O PSD acredita, e ontem voltou a frisar, que o que é necessário é “aumentar as receitas”. Seja a pedir/exigir mais transferências do Orçamento de Estado, seja a pedir (aqui será mais difícil “exigir”) apoios comunitários. Ou através do aumento do endividamento bancário. Mas para quê mais receitas?
Ora, para que se possa continuar o plano de obras públicas apresentado pelo PSD e desta forma combater, pelo menos parcialmente, o desemprego e a recessão económica. Registe-se que as tais “políticas subjacentes aos vários orçamentos” consistem em planos de obras públicas a serem inauguradas, a um ritmo alucinante, nas duas semanas antecedentes a cada eleição. Repare-se que o pensamento tem lógica e a verdade é que vem garantindo ao PSD sucessivas maiorias absolutas.

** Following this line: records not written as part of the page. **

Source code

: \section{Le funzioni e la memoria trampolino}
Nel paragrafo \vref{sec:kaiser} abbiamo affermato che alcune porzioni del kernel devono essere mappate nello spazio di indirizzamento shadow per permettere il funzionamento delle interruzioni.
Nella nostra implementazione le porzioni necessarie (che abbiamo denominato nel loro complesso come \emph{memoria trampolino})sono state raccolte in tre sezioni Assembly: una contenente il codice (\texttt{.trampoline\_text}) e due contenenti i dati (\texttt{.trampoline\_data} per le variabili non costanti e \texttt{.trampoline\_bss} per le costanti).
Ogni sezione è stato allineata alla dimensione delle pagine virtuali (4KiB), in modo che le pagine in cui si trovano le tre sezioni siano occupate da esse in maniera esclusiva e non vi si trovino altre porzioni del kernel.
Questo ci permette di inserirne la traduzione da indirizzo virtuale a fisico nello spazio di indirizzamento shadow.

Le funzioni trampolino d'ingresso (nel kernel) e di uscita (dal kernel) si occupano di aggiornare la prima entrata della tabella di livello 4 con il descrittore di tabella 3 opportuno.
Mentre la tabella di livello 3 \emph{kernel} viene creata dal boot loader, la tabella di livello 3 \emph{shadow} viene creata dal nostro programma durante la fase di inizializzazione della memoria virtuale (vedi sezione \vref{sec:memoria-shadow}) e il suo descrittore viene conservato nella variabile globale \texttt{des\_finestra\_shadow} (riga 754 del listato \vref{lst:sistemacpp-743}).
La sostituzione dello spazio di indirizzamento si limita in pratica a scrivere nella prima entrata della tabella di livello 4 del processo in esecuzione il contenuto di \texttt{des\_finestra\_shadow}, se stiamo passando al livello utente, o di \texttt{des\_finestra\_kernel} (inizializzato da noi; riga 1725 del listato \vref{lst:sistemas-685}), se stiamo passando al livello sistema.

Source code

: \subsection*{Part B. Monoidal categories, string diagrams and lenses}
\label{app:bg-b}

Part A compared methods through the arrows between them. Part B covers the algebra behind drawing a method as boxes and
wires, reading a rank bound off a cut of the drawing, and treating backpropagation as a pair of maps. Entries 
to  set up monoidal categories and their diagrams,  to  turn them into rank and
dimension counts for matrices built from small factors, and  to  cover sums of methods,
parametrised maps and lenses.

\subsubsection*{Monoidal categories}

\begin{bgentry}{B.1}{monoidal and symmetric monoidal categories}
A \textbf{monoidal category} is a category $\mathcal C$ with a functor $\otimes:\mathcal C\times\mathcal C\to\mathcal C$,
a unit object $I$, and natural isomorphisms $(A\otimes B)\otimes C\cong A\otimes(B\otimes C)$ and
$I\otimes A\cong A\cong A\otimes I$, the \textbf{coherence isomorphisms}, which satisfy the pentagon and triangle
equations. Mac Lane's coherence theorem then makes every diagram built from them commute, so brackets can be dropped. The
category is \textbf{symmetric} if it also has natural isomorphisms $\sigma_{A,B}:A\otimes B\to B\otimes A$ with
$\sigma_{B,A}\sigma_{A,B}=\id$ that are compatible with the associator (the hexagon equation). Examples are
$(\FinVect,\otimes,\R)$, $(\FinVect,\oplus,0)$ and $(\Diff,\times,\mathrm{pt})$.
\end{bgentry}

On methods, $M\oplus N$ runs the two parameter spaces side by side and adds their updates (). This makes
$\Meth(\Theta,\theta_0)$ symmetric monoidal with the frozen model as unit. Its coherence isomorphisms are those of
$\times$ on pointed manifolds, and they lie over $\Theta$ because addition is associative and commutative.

Mas parece-me que esta estratégia tem dois problemas centrais. Primeiro: o aumento de “receitas” por via “extraordinária” (OE e UE) não é garantido, o que leva a que a Região fique sempre dependente das conjunturas políticas e económicas e, em Segundo: um aumento de “receitas” feito com base no endividamento fará com que parte dos futuros orçamentos Região fique “cativos”. Se o pior cenário se verificar, i.e., no futuro não se consiga as tais “receitas extraordinárias” do OE e da UE e tivermos uma enorme dívida bancária para cumprir?
Até agora, por este ou aquele motivo, isso não aconteceu. A determinada altura foi a assunção da dívida regional pelo Estado, a que se juntaram os enormes montantes provenientes da UE, a baixa de juros bancários, o crescimento da Zona Franca e, fruto deste aumento de receita, uma grande actividade na construção civil. Será que todas estas condições favoráveis vão se repetir? Na verdade ninguém sabe ao certo, mas que é pouco provável isso é.
Mas a questão mantêm-se: E se a História não se repetir?